Paper: Temporal Attribute Prediction via Joint Modeling of Multi-Relational Structure Evolution
Summary: We propose a novel framework to incorporate the temporally-evolving knowledge graph information for time series prediction.
This repository contains the implementation of the DArtNet architectures described in the paper.
Time series prediction is an important problem in machine learning. Previous methods for time series prediction did not involve additional information. With a lot of dynamic knowledge graphs available, we can use this additional information to predict the time series better. Recently, there has been a focus on the application of deep representation learning on dynamic graphs. These methods predict the structure of the graph by reasoning over the interactions in the graph at previous time steps. In this paper, we propose a new framework to incorporate the information from dynamic knowledge graphs for time series prediction. We show that if the information contained in the graph and the time series data are closely related, then this inter-dependence can be used to predict the time series with improved accuracy. Our framework, DArtNet, learns a static embedding for every node in the graph as well as a dynamic embedding which is dependent on the dynamic attribute value (time-series). Then it captures the information from the neighborhood by taking a relation specific mean and encodes the history information using RNN. We jointly train the model link prediction and attribute prediction. We evaluate our method on five specially curated datasets for this problem and show a consistent improvement in time series prediction results.

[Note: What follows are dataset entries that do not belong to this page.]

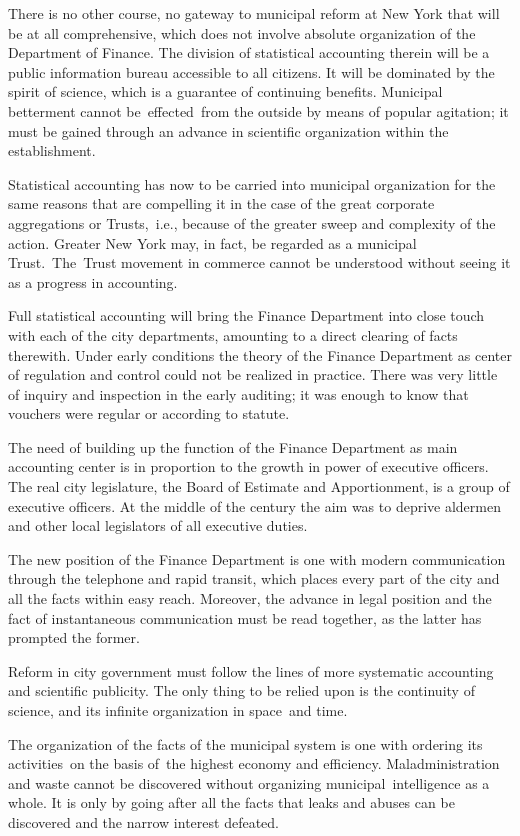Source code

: \documentclass[twoside,symmetric,nobib,justified]{tufte-book}
\begin{document}
There is no other course, no gateway to municipal reform at New York
that will be at all comprehensive, which does not involve absolute
organization of the Department of Finance. The division of statistical
accounting therein will be a public information bureau accessible to all
citizens. It will be dominated by the spirit of science, which is a
guarantee of continuing benefits. Municipal betterment cannot
be~effected~from the outside by means of popular agitation; it must be
gained through an advance in scientific organization within the
establishment.~

Statistical accounting has now to be carried into municipal organization
for the same reasons that are compelling it in the case of the great
corporate aggregations or Trusts,~i.e., because of the greater sweep and
complexity of the action. Greater New York may, in fact, be regarded as
a municipal Trust.~The~Trust movement in commerce cannot be understood
without seeing it as a progress in accounting.~

Full statistical accounting will bring the Finance Department into close
touch with each of the city departments, amounting to a direct clearing
of facts therewith. Under early conditions the theory of the Finance
Department as center of regulation and control could not be realized in
practice. There was very little of inquiry and inspection in the early
auditing; it was enough to know that vouchers were regular or according
to statute.~

The need of building up the function of the Finance Department as main
accounting center is in proportion to the growth in power of executive
officers. The real city legislature, the Board of Estimate and
Apportionment, is a group of executive officers. At the middle of the
century the aim was to deprive aldermen and other local legislators of
all executive duties.~

The new position of the Finance Department is one with modern
communication through the telephone and rapid transit, which places
every part of the city and all the facts within easy reach. Moreover,
the advance in legal position and the fact of instantaneous
communication must be read together, as the latter has prompted the
former.~~

Reform in city government must follow the lines of more systematic
accounting and scientific publicity. The only thing to be relied upon is
the continuity of science, and its infinite organization in space~and
time.~

The organization of the facts of the municipal system is one with
ordering its activities~on the basis of~the highest economy and
efficiency. Maladministration and waste cannot be discovered without
organizing municipal~intelligence as a whole. It is only by going after
all the facts that leaks and abuses can be discovered and the narrow
interest defeated.~
\end{document}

If you use this paper or code, please cite our work as:
@inproceedings{ijcai2020-386,
title = {Temporal Attribute Prediction via Joint Modeling of Multi-Relational Structure Evolution},
author = {Garg, Sankalp and Sharma, Navodita and Jin, Woojeong and Ren, Xiang},
booktitle = {Proceedings of the Twenty-Ninth International Joint Conference on
Artificial Intelligence, {IJCAI-20}},
publisher = {International Joint Conferences on Artificial Intelligence Organization},
pages = {2785--2791},
year = {2020},
month = {7},
doi = {10.24963/ijcai.2020/386},
url = {https://doi.org/10.24963/ijcai.2020/386},
}
Following folders contain the scripts for processing, train and testing.
- data - contains raw data used for the experiments.

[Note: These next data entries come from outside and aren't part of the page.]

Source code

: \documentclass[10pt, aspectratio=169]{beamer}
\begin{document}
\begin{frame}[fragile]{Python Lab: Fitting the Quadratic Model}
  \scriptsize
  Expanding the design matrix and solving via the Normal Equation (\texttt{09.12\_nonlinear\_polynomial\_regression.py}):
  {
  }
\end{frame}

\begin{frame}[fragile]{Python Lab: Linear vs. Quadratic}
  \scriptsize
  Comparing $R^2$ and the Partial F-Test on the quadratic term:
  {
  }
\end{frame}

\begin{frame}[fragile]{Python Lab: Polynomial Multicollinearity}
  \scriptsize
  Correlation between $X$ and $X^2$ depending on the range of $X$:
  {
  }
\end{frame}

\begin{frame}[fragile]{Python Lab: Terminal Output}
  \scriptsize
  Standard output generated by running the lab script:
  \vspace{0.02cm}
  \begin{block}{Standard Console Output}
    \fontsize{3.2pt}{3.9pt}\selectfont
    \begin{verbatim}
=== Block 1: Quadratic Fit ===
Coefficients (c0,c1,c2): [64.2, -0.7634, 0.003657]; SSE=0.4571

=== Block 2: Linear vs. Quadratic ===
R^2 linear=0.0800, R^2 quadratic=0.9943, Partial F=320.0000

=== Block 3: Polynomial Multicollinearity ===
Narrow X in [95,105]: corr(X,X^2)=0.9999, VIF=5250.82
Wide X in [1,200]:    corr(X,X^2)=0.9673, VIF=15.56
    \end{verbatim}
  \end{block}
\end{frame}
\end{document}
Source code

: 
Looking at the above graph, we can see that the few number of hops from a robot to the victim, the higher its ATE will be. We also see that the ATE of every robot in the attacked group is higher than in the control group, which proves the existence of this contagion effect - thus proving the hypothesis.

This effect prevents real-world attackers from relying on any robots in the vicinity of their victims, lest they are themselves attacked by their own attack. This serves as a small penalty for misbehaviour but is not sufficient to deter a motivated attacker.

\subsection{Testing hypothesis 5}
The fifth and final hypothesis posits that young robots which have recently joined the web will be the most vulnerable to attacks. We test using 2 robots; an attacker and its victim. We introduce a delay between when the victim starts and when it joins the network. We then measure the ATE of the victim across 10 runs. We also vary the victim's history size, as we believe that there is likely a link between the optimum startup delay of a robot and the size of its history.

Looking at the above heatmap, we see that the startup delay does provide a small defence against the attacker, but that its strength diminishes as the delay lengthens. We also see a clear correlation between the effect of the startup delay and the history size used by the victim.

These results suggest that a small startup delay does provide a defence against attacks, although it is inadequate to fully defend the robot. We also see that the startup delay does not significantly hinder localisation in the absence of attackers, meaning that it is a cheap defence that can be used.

- models - contains implementations offrameowrks described in the paper.
- contains sigle attribute and multi attribute implementation of our model.
Install PyTorch (>= 0.4.0) and DGL following the instuctions on the PyTorch and DGL. Our code is written in Python3.
We need to process the data for fast loading before running the experiments.
cd data/DATA_NAME
python3 get_history_graph.py
Navigate to the experiment folder
cd models/Experiment
Training the model.
python3 train.py -d ../../data/DATA_SET --dataset DATA_SET --gpu 1 --model 1 --dropout 0.5 --n-hidden 200 --lr 1e-3 --max-epochs 2 --batch-size 500 --gamma 1 --retrain 0
Replace DATA_SET with agg, atg, cac_small, cac_large and mtg for different dataset.
Then validate the model on the validation set.
python3 validate.py -d ../../data/DATA_SET --dataset DATA_SET --gpu 1 --model 1 --dropout 0 --n-hidden 200 --batch-size 500 --gamma 1
From the stored results on the validation set, choose the best epoch to test.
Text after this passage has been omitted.